Alain:L’arrivée du numérique et surtout de la diffusion à tout va de millions d’images sur internet gratuits ou tout du moins à des prix très faibles ont beaucoup fait baisser la valeur des photos, pour info une photo de couverture dans un calendrier de grande diffusion et pour un format de photo 30×30 cms, on gagne à peine 25 €uros ce qui tu l’avoueras est un peu difficile pour réaliser un chiffre d’affaires correct au vu des charges sociales qui pèsent sur un artisan photographe en France.
Darth: Si un enfant te disait qu’il veut devenir photographe pro, est-ce que tu l’encouragerais ou est-ce que tu lui déconseillerais de suivre cette voie ?
Alain: Au vu de la réponse du dessus, je lui dirais plutôt de faire autre chose, mais toutefois avec des réserves : la photo est une activité artistique et je pense que tout le monde peut réussir quelque chose de bien dans ce domaine et y gagner correctement sa vie à partir du moment où il sera innovant dans son travail, avec du talent, mais aussi une bonne capacité à se vendre et à défendre son travail et ce n’est pas le plus facile dans ce métier, mais quand on maitrise bien cet aspect des choses, ça représente au bas mot 50% du CA…
Darth: Qu’est-ce qui t’a poussé à te spécialiser dans la photo animalière et plus particulièrement la photo d’oiseaux ?
Alain : Je n’ai pas choisi de me spécialiser dans la photo de nature et d’environnement, d’ailleurs cet aspect de mon métier ne représente qu’à peine 15% de mon chiffre.
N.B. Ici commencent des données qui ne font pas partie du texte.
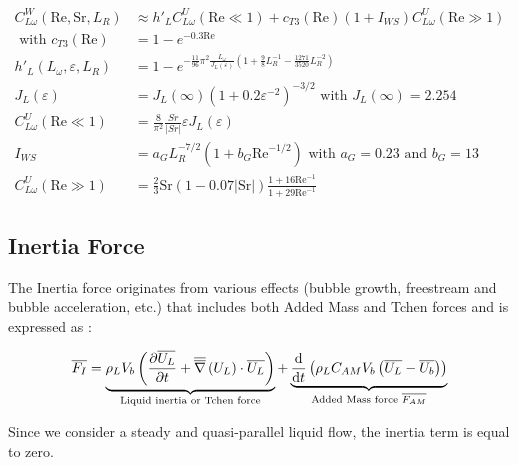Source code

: \npar
\begin{align}
C_{L\omega}^{W}\left(\text{Re}, \text{Sr}, L_{R}\right) &\approx h'_{L}C_{L\omega}^{U}\left(\text{Re}\ll 1\right) + c_{T3}\left(\text{Re}\right)\left(1+I_{WS}\right)C_{L\omega}^{U}\left(\text{Re}\gg 1\right) \\
\text{ with } c_{T3}\left(\text{Re}\right) &= 1-e^{-0.3\text{Re}}\\
h'_{L}\left(L_{\omega}, \varepsilon, L_{R}\right)&=1-e^{ -\frac{11}{96}\pi^{2}\frac{L_{\omega}}{J_{L}(\varepsilon)}\left(1+\frac{9}{8}L_{R}^{-1}-\frac{1271}{3520}L_{R}^{-2}\right)} \\
J_{L}(\varepsilon)&=J_{L}\left(\infty\right)\left(1+0.2\varepsilon^{-2}\right)^{-3/2} \text{ with } J_{L}\left(\infty\right)=2.254 \\
C_{L \omega}^{U}\left(\text{Re}\ll 1\right) &= \frac{8}{\pi^{2}} \frac{Sr}{\left|Sr\right|}\varepsilon J_{L}(\varepsilon)\\
I_{WS}&=a_{G}L_{R}^{-7/2}\left(1+b_{G}\text{Re}^{-1/2}\right) \text{ with } a_{G}=0.23 \text { and } b_{G}=13\\
C_{L \omega}^{U}\left(\text{Re}\gg 1 \right)&=\frac{2}{3}\text{Sr}\left(1-0.07\left|\text{Sr}\right|\right)\frac{1+16\text{Re}^{-1}}{1+29\text{Re}^{-1}}
\end{align}










\subsection{Inertia Force}
\label{subsec:AM}

The Inertia force originates from various effects (bubble growth, freestream and bubble acceleration, etc.) that includes both Added Mass and Tchen forces and is expressed as \cite{magnaudet_motion_2000}:

\begin{equation}
\overline{F_{I}} = \underbrace{ \rho_{L}V_{b}\left( \frac{\partial{\overline{U_{L}}}}{\partial t}+\overline{\overline{\nabla}}\left({U_{L}}\right)\cdot \overline{U_{L}} \right) }_{\text{Liquid inertia or Tchen force}} + \underbrace{ \frac{\mathrm{d}}{\mathrm{d}t}\left( \rho_{L}C_{AM}V_{b}\left( \overline{U_{L}}-\overline{U_{b}} \right) \right) }_{\text{Added Mass force } \overline{F_{AM}}}
\label{eq:F_inertia}
\end{equation}

Since we consider a steady and quasi-parallel liquid flow, the inertia term is equal to zero.



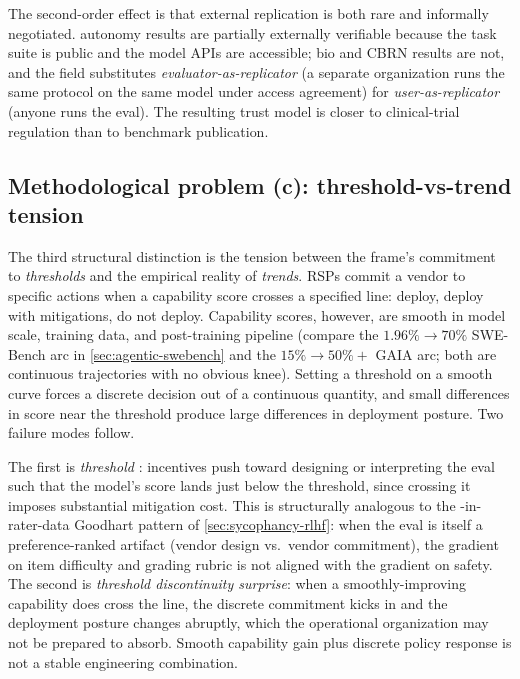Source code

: The second-order effect is that external replication is both rare
and informally negotiated.  autonomy results
\citep{metr-autonomy-2024} are partially externally verifiable
because the task suite is public and the model APIs are accessible;
bio and CBRN results are not, and the field substitutes
\emph{evaluator-as-replicator} (a separate organization runs the
same protocol on the same model under access agreement) for
\emph{user-as-replicator} (anyone runs the eval). The resulting
trust model is closer to clinical-trial regulation than to
benchmark publication.

\subsection{Methodological problem (c): threshold-vs-trend tension}
\label{sec:dangerous-capability-threshold}

The third structural distinction is the tension between the 
frame's commitment to \emph{thresholds} and the empirical reality of
\emph{trends}. RSPs commit a vendor to specific actions when a
capability score crosses a specified line: deploy, deploy with
mitigations, do not deploy. Capability scores, however, are smooth in
model scale, training data, and post-training pipeline (compare the
$1.96\% \to 70\%$ SWE-Bench arc in \cref{sec:agentic-swebench} and
the $15\% \to 50\%+$ GAIA arc; both are continuous trajectories with
no obvious knee). Setting a threshold on a smooth curve forces a
discrete decision out of a continuous quantity, and small differences
in score near the threshold produce large differences in deployment
posture. Two failure modes follow.

The first is \emph{threshold }: incentives push toward
designing or interpreting the eval such that the model's score lands
just below the threshold, since crossing it imposes substantial
mitigation cost. This is structurally analogous to the
-in-rater-data Goodhart pattern of
\cref{sec:sycophancy-rlhf}: when the eval is itself a
preference-ranked artifact (vendor design vs.\ vendor commitment),
the gradient on item difficulty and grading rubric is not aligned
with the gradient on safety. The second is \emph{threshold
discontinuity surprise}: when a smoothly-improving capability does
cross the line, the discrete commitment kicks in and the deployment
posture changes abruptly, which the operational organization may not
be prepared to absorb. Smooth capability gain plus discrete policy
response is not a stable engineering combination.

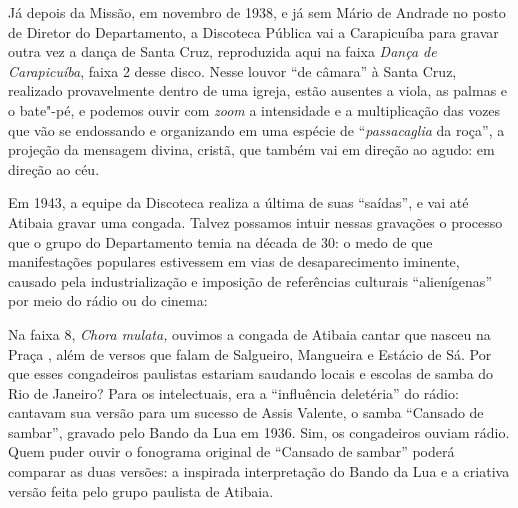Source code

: Já depois da Missão, em novembro de 1938, e já sem Mário de Andrade no
posto de Diretor do Departamento, a Discoteca Pública vai a Carapicuíba
para gravar outra vez a dança de Santa Cruz, reproduzida aqui na faixa
\emph{Dança de Carapicuíba}, faixa 2 desse disco. Nesse louvor ``de
câmara'' à Santa Cruz, realizado provavelmente dentro de uma igreja,
estão ausentes a viola, as palmas e o bate"-pé, e podemos ouvir com
\emph{zoom} a intensidade e a multiplicação das vozes que vão se
endossando e organizando em uma espécie de ``\emph{passacaglia} da
roça'', a projeção da mensagem divina, cristã, que também vai em direção
ao agudo: em direção ao céu.

Em 1943, a equipe da Discoteca realiza a última de suas ``saídas'', e
vai até Atibaia gravar uma congada. Talvez possamos intuir nessas
gravações o processo que o grupo do Departamento temia na década de 30:
o medo de que manifestações populares estivessem em vias de
desaparecimento iminente, causado pela industrialização e imposição de
referências culturais ``alienígenas'' por meio do rádio ou do cinema:

\begin{quote}
\end{quote}

Na faixa 8, \emph{Chora mulata,} ouvimos a congada de Atibaia cantar que
nasceu na Praça , além de versos que falam de Salgueiro, Mangueira e
Estácio de Sá. Por que esses congadeiros paulistas estariam saudando
locais e escolas de samba do Rio de Janeiro? Para os intelectuais, era a
``influência deletéria'' do rádio: cantavam sua versão para um sucesso
de Assis Valente, o samba ``Cansado de sambar'', gravado pelo Bando da
Lua em 1936. Sim, os congadeiros ouviam rádio. Quem puder ouvir o
fonograma original de ``Cansado de sambar'' poderá comparar as duas
versões: a inspirada interpretação do Bando da Lua e a criativa versão
feita pelo grupo paulista de Atibaia.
Non en fait je suis avant tout naturaliste, je suis adhérent LPO depuis plus de 15 ans, je suis actif sur le terrain depuis aussi longtemps, dans la protection des busards entre autres et la photo animalière est arrivée naturellement dans mon activité pro, car je la pratiquais déjà en amateur en parallèle à mon activité militante sur le terrain, de plus je me considère encore comme un amateur dans cette branche photographique.
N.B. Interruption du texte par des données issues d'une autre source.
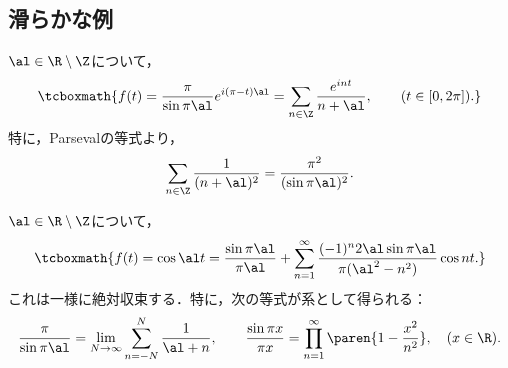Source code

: \documentclass[uplatex,dvipdfmx]{jsreport}
\begin{document}
\subsection{滑らかな例}

\begin{example}
    $\al\in\R\setminus\Z$について，
    \[\tcboxmath{f(t)=\frac{\pi}{\sin\pi\al}e^{i(\pi-t)\al}=\sum_{n\in\Z}\frac{e^{int}}{n+\al},\qquad(t\in[0,2\pi]).}\]
    特に，Parsevalの等式より，
    \[\sum_{n\in\Z}\frac{1}{(n+\al)^2}=\frac{\pi^2}{(\sin\pi\al)^2}.\]
\end{example}



\begin{example}[周期の合わない三角関数]
    $\al\in\R\setminus\Z$について，
    \[\tcboxmath{f(t)=\cos\al t=\frac{\sin\pi\al}{\pi\al}+\sum_{n=1}^\infty\frac{(-1)^n2\al\sin\pi\al}{\pi(\al^2-n^2)}\cos nt.}\]
    これは一様に絶対収束する．特に，次の等式が系として得られる：
    \[\frac{\pi}{\sin\pi\al}=\lim_{N\to\infty}\sum_{n=-N}^N\frac{1}{\al+n},\qquad \frac{\sin\pi x}{\pi x}=\prod^\infty_{n=1}\paren{1-\frac{x^2}{n^2}},\quad(x\in\R).\]
\end{example}
\end{document}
Darth : Je sais que tu fais d’autres photos que des photos animalières, mais est-ce vraiment ton sujet prédilection ?
Alain : En fait si je rapporte au temps passé sur le terrain on peut dire que c’est mon sujet de prédilection, mais si je calcule ce que ça me rapporte, il faut vraiment que je me concentre sur mes autres activités pour essayer de gagner un peu d’argent.
Darth : Quels sont les autres sujets photo qui t’intéressent ?
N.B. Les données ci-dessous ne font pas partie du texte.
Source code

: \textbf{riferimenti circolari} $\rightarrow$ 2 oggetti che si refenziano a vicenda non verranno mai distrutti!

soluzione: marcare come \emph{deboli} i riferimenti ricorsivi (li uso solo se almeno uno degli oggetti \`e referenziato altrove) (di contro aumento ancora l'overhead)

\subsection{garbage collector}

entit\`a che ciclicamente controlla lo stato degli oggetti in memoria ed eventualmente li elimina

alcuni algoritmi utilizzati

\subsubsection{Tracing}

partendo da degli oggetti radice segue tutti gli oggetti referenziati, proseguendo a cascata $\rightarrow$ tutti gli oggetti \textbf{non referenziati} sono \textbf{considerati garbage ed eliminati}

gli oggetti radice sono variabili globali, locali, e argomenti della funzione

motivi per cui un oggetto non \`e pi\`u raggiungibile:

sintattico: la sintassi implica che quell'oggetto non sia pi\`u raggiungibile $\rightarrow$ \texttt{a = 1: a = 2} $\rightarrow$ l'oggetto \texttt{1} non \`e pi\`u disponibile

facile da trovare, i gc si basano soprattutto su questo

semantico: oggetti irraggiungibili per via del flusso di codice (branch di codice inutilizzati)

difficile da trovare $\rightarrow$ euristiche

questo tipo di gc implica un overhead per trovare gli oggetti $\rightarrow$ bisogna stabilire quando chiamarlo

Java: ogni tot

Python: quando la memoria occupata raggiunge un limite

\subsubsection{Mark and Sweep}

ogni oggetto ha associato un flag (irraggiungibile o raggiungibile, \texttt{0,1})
Alain : Dans une vue strictement professionnelle, tout ce qui peut augmenter mon CA m’intéresse, lol… Si on se place d’un point de vue strictement plaisir j’avoue que je touche également à tout ou presque (paysages, architecture, portraits, industrie, etc…) ce qui m’aide aussi sur mes stages, car procédant de manière personnalisée avec mes clients, ça me permet de coller parfaitement à leurs désirs dans le déroulement du stage…
Darth: Tu as un site internet, un blog, mais ta plus grosse activité se trouve être sur Facebook (voir ICI), pourquoi ce choix?
Alain : Mon blog n’est plus mis à jour et mon site est un peu au point mort en ce qui concerne l’arrivée de nouvelles images bien que j’en fasse énormément, mais le temps me manque. Malgré tout il y a tout ce qu’il faut sur le site pour renseigner les clients potentiels sur ce que je fais. J’utilise maintenant plutôt FB, car ça me permet de toucher ma clientèle ainsi qu’une autre plus proche et variée contrairement aux forums plus spécialisés.
Darth: Tu as eu de nombreuses parutions dans différentes revues et magazine, Image Nature, Photophan et dans le dernier Nat’Image pour ne citer qu’eux, est-ce que tu n’envisagerais pas d’écrire un livre sur ta spécialité? Si oui, comment vois-tu la chose ?
Alain: Un livre est en cours de réalisation, mais je l’ai mis un peu en veilleuse pour l’instant en attendant de trouver du sponsoring, car je n’ai pas les moyens financiers d’investir dans un risque aussi grand. D’ailleurs une autre possibilité sur un sujet différent est en attente, mais pour l’instant on n’en est qu’aux prémices…
Darth: Penchons-nous un peu sur la technique, est-ce que tu utilises du matériel spécifique pour tes images?
Alain: Non, j’utilise le matériel de tout à chacun, d’ailleurs beaucoup d’amateurs possèdent plus de matériel que moi. Néanmoins je suis tout de même bien équipé en matériel Canon avec plusieurs boitiers et des optiques couvrant du 19 au 500 mm, mais le matériel n’est pas le plus important bien qu’il soit tout de même nécessaire d’en avoir de qualité.
Darth: Est-ce que l’emploi de longue focale est obligatoire pour la photo d’oiseau ?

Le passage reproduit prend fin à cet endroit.